In 2015, Penn women’s soccer started out 4-1-2 in non-conference play, scoring at a torrid pace thanks to a strong showing from a freshman forward. Then Ivy play hit, opening with a shutout loss to Harvard.
Here we are in 2016. After going 4-1-1 in non-conference contests — with freshmen Emily Sands and Emma Loving outpacing defenses left and right — the Crimson shut the Red and Blue out, scoring on a suspect penalty and swiping three points at Rhodes Field.
The Quakers (4-2-1, 0-1 Ivy) outshot Harvard (6-3, 1-0), 13-9, much as they were wont to do a year ago.
Statistically, on paper, it seems as though events are repeating themselves. Penn coach Nicole Van Dyke, understandably, feels differently.
“Last year, we’d outshoot 20 teams, we never looked like we were going to score a goal,” she said. “This year, even if we score two goals, we still have three, four, five opportunities that look like great opportunities.”
At the start of conference play, the Red and Blue found themselves in an awkward spot. Because of NSO and the logistics of scheduling, they played their first Ivy contest with two fewer games than almost every other team in the league.
Nonetheless, Penn now has two options. Either the Quakers can let themselves stay in the treads of 2015, or they can grow beyond last year’s foundation.

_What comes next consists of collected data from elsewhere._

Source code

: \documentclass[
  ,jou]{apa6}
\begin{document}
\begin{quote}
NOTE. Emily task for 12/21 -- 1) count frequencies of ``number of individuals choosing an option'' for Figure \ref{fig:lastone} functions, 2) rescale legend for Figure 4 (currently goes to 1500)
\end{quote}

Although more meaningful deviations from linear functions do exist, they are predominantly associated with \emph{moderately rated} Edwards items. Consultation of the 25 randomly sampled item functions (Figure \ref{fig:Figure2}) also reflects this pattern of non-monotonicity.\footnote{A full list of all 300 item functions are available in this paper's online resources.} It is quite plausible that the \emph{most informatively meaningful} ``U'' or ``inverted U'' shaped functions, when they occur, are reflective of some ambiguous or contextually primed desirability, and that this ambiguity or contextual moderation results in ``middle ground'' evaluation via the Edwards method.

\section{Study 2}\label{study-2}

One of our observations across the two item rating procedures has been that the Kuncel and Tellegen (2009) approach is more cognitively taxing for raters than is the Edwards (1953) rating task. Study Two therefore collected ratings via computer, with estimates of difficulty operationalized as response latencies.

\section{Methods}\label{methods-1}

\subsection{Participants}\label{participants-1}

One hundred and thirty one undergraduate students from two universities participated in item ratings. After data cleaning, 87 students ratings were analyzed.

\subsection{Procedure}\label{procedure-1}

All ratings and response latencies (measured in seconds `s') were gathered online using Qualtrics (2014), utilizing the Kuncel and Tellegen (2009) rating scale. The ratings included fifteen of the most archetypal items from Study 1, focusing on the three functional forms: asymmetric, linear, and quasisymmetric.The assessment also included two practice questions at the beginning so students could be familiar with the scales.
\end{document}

“We want to have a known identity,” senior defender Paige Lombard said. “When people watch us play, we want them all to say the same thing, ‘This is the kind of team they are.’”
This weekend offers the chance to pick the path for the rest of the year. Cornell awaits, a nice, low-hanging fruit for Van Dyke’s squad. The Big Red (3-5-1, 0-1) haven’t finished in the top half of the Ivy League since 1995. They’ve finished last 13 times in that span, including nine straight times from 2005-13.

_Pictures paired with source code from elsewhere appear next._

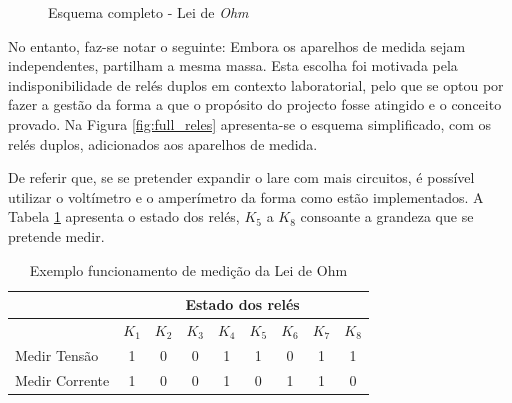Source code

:\begin{figure}[hbtp]
	\centering%
		\centering
		\qquad
		\caption{Esquema completo - Lei de \textit{Ohm}}%
		\label{fig:}%
	\end{figure}

No entanto, faz-se notar o seguinte: Embora os aparelhos de medida sejam independentes, partilham a mesma massa. Esta escolha foi motivada pela indisponibilidade de relés duplos em contexto laboratorial, pelo que se optou por fazer a gestão da forma a que o propósito do projecto fosse atingido e o conceito provado. Na Figura \ref{fig:full_reles} apresenta-se o esquema simplificado, com os relés duplos, adicionados aos aparelhos de medida. 

De referir que, se se pretender expandir o \acrshort{lare} com mais circuitos, é possível utilizar o voltímetro e o amperímetro da forma como estão implementados. A Tabela \ref{Table:exemplomedicaoohm} apresenta o estado dos relés, $K_{5}$ a $K_{8}$ consoante a grandeza que se pretende medir.

\begin{table}[htb]
	\centering
	\caption{Exemplo funcionamento de medição da Lei de Ohm} 
	
	\label{Table:exemplomedicaoohm}
	\begin{tabular}{lcccccccc}
		\toprule
		               & \multicolumn{8}{c}{Estado dos relés}                                                                       \\
		\midrule
		               & $K_{1}$                              & $K_{2}$ & $K_{3}$ & $K_{4}$ & $K_{5}$ & $K_{6}$ & $K_{7}$ & $K_{8}$ \\
		\midrule
		Medir Tensão   & 1                                    & 0       & 0       & 1       & 1       & 0       & 1       & 1       \\
		\midrule
		Medir Corrente & 1                                    & 0       & 0       & 1       & 0       & 1       & 1       & 0       \\
		\bottomrule
	\end{tabular}
\end{table}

“It’s almost like we finished the [Harvard] game like, ‘OK, I feel bad for Cornell,’ because we want to take it against Cornell,” Van Dyke said. “We don’t care who we’re playing. We just want to win games.”
In short, this game is entirely about Penn. If the Red and Blue are going to define the season instead of letting it define them, it will have to start this week.
That said, there’s plenty of confidence to go around.
“We’re gritty, but it’s more than that,” senior forward Olivia Blaber said. “We play good soccer.”
The Quakers have built internal faith on their growth from a year ago. They’ve changed, the Ivy League has changed and Van Dyke has had time to more fully implement her system.
A significant portion of that has revolved around the offense. Van Dyke alluded to the squad getting better at converting opportunities. Thus far, that has spelt out a more balanced spread of scoring.
Seven different players have found the net, and two more have added assists to the scoresheet, including defenders like Lombard and senior Riann Winget and midfielders like Sands and junior Erica Higa, and it has taken pressure off of the forwards.
“I can’t imagine what teams are saying about us, ‘Their whole team are goal scorers, watch out for everyone.’ I think it’s just awesome and is a testament to what we want our identity to be as such an all-around team,” Lombard said.
Perhaps it’s just internal facing, perhaps it reflects the truth. The Quakers say they’re more confident. The stats say they’re at risk of repeating what happened a year ago. Penn has six more Ivy games to reveal the answer. That starts with Cornell.